Sunday, June 5, 2011

The tipping point: corporate PLM vs. local autonomy

 With all the globalization and mergers & acquisitions going on, PLM architects are increasingly facing one critical question: where to enforce a single corporate PLM standard - and where to allow for local autonomy. When researching this topic, I came across a thesis from Nils Johansson On the Lifecycle Management of Standards.

 (Calculation of interface-connections for local and global standards (BSharah, 2003))

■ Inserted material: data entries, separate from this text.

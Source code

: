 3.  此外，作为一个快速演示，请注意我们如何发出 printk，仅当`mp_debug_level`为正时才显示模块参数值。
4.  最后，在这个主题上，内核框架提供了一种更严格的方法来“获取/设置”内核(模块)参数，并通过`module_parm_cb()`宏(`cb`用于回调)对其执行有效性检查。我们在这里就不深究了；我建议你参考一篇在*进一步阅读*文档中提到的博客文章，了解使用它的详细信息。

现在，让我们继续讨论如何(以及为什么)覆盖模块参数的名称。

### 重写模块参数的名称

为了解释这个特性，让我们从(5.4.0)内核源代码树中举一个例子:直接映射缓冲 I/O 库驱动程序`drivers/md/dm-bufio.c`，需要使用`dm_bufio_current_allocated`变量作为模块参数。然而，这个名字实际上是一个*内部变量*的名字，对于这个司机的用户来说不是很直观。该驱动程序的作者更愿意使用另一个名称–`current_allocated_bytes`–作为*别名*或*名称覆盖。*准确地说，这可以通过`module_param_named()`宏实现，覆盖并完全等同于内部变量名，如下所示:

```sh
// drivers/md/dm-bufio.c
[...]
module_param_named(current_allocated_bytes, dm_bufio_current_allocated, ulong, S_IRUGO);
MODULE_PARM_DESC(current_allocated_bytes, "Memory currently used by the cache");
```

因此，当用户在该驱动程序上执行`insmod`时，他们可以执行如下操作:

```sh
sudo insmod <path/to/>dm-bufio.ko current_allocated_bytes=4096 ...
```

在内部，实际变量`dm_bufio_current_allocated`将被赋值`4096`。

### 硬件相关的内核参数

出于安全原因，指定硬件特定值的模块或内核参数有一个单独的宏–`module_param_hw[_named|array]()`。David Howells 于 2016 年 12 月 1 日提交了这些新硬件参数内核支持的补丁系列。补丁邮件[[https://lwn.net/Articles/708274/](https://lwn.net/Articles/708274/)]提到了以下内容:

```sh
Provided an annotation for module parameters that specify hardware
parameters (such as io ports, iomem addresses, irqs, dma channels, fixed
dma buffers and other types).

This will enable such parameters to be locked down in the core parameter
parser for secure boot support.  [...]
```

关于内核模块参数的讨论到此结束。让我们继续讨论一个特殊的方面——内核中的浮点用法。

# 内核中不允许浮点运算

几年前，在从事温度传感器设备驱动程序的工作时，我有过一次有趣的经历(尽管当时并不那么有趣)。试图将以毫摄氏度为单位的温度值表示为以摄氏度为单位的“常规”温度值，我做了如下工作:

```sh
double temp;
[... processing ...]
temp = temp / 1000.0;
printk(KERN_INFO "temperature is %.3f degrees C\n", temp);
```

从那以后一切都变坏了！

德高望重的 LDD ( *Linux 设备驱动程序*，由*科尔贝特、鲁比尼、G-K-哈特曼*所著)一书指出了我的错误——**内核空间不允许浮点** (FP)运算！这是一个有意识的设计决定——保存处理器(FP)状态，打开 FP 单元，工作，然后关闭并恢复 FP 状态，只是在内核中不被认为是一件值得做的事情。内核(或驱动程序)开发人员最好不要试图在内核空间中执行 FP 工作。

He makes the case for global standards based on financial justification: the more participants use the global standard, the more positive the business case becomes. But everyone who has ever been involved in this kind of decision knows that the political dimension can quickly overshadow the rational, financial dimension. Here is my quick analysis of the

Pro's and Con's of a corporate standard PLM 

ProCon
Business scale effects, e.g. reuse of parts and processesHuge standardization effort in terms of cost and time
ICT scale effects, e.g. cost for operations, maintenance, software licensesHigh dependency on one system and potentially one vendor
Enables global cooperation, because all users are trained on the same processes and systemsChange management challenge: a political minefield and a lot of resistance to overcome
A common platform allows for immediate global deployment of best practicesTechnical challenge of global multi-site deployments (complexity, performance, stability, security...)
Single source of truth for product data for all downstream processesPotential loss of flexibility and ability to react on local requirements / serve local customers

Well, you could argue that today´s extended enterprise business models require loose coupling between PLM, anyway. But I think that the advantages of a corporate PLM solution - especially when operating distributed development centres - can outweigh the disadvantages. In this case, it is about finding the parts in PLM that still need local autonomy and those that should be harmonized globally. Here are some

Ideas how a PLM implementation could balance these factors
    • Hierarchical data model with inheritance, so that common standards are enforced on a higher level and local details can be varied on a lower level
    • Global standard workflows branch into local specific workflows
    • Abstract interfaces to components that are typically different in each site such as ERP integration and customer-driven reports
    • Find a “killer application” that creates demand for the corporate PLM. The Volkswagen Group reported on the 2011 ProSTEP-iViP Symposium in Munich that they provide access to their strategic MQB platform through the corporate Teamcenter PLM. This access is business-critical for the VW brands such as Audi and Skoda, i.e. acceptance of the PLM solution is greatly increased.
    • Process harmonization is a prerequisite before deploying harmonized IT solutions

So, what are your experiences on corporate PLM vs. local autonomy?